The disorders your child does not have: The danger of mislabeling behaviour

The disorders your child does not have: The danger of mislabeling behaviour

Does your child really have a disorder, or is he just being a normal kid?

Increasingly, our children are diagnosed with a range of “disorders.” A fidgety child might be “diagnosed” with ADHD, and a slow reader with autism. Of course, in some cases, the diagnoses are solid and warrant a proper treatment plan for the child. But when does a child’s behaviour really belong to one of many childhood disorder symptoms? And when is it, well, just a child being a child? 

Experts are now calling for more rigour when labelling children as having a disorder. 

Researcher and Family Therapist Michael Ungar, Ph.D. is one such professional who has an issue with labelling everything as a disorder.

He explains, “Making the common and everyday struggles we confront as parents into a diagnosable disorder doesn’t serve our long-term need to provide all children with the support they require to thrive.”

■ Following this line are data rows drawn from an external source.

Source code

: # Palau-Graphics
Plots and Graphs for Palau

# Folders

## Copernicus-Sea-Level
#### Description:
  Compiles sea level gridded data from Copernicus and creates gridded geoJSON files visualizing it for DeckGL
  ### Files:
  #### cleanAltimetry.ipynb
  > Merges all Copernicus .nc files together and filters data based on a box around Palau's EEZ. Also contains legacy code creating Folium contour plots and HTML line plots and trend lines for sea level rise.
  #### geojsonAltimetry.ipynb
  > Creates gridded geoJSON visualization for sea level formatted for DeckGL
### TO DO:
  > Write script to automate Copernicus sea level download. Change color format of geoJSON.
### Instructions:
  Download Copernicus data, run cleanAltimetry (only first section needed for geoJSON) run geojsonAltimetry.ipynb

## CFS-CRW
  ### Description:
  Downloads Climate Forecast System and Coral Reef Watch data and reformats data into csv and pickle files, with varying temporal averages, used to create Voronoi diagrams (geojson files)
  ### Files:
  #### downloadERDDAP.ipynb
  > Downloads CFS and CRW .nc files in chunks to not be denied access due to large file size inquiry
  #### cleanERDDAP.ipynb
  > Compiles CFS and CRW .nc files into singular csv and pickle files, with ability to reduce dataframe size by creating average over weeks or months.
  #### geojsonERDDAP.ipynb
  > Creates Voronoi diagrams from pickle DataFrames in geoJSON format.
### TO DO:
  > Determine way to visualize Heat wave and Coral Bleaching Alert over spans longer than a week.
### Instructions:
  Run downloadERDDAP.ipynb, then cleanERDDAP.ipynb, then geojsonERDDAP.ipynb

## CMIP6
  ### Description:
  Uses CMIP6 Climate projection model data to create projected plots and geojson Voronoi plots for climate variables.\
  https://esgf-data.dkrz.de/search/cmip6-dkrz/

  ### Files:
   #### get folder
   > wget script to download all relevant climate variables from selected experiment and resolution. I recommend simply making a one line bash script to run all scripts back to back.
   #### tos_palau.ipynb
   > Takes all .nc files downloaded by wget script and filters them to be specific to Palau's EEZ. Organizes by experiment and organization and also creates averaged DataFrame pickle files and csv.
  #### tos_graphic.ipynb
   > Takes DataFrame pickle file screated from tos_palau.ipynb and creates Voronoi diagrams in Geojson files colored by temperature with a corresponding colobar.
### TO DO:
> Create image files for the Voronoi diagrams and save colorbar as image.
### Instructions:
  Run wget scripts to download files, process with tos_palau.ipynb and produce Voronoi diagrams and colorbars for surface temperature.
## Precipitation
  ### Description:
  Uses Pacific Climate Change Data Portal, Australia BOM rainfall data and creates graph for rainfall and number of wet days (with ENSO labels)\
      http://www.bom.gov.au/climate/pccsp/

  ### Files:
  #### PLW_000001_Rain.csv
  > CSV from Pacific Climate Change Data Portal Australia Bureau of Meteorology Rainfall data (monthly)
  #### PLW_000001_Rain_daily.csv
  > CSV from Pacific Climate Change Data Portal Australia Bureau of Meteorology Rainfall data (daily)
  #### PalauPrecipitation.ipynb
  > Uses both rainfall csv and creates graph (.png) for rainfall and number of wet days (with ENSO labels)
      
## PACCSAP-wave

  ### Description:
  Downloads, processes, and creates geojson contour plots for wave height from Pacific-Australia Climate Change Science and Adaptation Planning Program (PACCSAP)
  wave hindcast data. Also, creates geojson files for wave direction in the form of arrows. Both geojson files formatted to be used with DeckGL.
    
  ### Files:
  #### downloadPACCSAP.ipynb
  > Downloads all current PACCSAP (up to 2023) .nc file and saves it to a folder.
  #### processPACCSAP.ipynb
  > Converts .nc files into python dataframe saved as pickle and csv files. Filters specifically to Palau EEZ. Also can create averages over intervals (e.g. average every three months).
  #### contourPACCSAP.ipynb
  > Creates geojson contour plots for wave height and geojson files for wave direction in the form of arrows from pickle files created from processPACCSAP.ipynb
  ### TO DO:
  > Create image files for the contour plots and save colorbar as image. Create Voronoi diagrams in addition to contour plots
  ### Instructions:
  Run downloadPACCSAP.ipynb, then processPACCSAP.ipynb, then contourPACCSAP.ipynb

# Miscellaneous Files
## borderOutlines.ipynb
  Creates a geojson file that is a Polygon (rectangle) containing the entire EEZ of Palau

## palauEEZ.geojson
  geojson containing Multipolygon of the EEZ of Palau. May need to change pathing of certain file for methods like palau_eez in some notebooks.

He goes on to describe “questionable disorders” that he encounters in his profession. 

The disorders your child does not have: The danger of mislabeling behaviour

Does your child really have a disorder, or is he merely going through a tantrum phase?

“Childhood Disorder Symptoms” that Might Not Be Indicative of a Disorder
1. Conduct Disorder

Children push boundaries and younger ones especially, throw tantrums. It’s a normal part of growing up. When should we, as parents, be worried about our child’s “disruptive” behaviour? And when should we just accept it as a regular component of their development? 

Dr Ungar says, “In my experience, conduct disorder is a label we professionals lay on children who are annoying us adults. It adds absolutely nothing to treatment. It tells us nothing about why the child is ‘misbehaving.'”

He elaborates that by doing this, blame is firmly laid on the child, implying that they are the problem, rather than the lack of structure or discipline in their environment that should be provided by adults. 

2. Attention Deficit Hyperactivity Disorder (ADHD)

A very small percentage of children have this organic neurological condition. The main symptom is the inability to focus, which creates issues at school. Dr Ungar accepts this is a real problem. 

But then he asks the following questions: “Why do as many as 5% of children carry this diagnosis, and why more boys than girls? And why do some cultures use the diagnosis more than others?”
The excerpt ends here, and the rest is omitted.